** Source records **
________________________

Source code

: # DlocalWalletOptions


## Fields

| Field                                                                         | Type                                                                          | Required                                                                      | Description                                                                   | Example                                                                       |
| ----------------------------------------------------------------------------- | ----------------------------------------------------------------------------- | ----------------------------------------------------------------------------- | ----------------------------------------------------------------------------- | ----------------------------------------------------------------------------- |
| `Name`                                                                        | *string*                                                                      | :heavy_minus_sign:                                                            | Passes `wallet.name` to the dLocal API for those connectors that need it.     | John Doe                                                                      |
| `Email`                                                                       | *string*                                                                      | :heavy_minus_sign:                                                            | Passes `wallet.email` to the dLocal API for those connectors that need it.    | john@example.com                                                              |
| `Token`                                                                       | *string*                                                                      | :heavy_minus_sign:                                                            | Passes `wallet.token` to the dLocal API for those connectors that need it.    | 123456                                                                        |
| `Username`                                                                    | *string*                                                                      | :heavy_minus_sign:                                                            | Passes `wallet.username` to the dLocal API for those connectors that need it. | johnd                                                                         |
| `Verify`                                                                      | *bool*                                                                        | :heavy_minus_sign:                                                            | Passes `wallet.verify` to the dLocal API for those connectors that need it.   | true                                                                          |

________________________

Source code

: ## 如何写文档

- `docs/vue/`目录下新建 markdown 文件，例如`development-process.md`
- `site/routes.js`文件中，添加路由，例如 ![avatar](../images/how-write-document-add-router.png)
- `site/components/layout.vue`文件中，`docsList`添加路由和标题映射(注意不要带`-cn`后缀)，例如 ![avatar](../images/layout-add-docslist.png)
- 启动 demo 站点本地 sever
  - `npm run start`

________________________

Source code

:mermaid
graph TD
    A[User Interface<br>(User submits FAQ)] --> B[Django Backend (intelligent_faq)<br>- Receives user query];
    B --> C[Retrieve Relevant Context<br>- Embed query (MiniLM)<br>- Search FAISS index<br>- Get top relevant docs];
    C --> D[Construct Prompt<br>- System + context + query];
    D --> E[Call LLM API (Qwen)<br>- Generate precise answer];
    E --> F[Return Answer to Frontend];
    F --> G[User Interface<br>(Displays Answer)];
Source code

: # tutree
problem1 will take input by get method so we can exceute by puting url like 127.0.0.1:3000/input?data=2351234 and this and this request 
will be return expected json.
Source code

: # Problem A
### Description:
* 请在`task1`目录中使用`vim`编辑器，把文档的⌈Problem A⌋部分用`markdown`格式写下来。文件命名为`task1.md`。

________________________

** Description of the task **
Give the number of lines in the entries that include the string "site", and nothing else.

** Solved problem **
2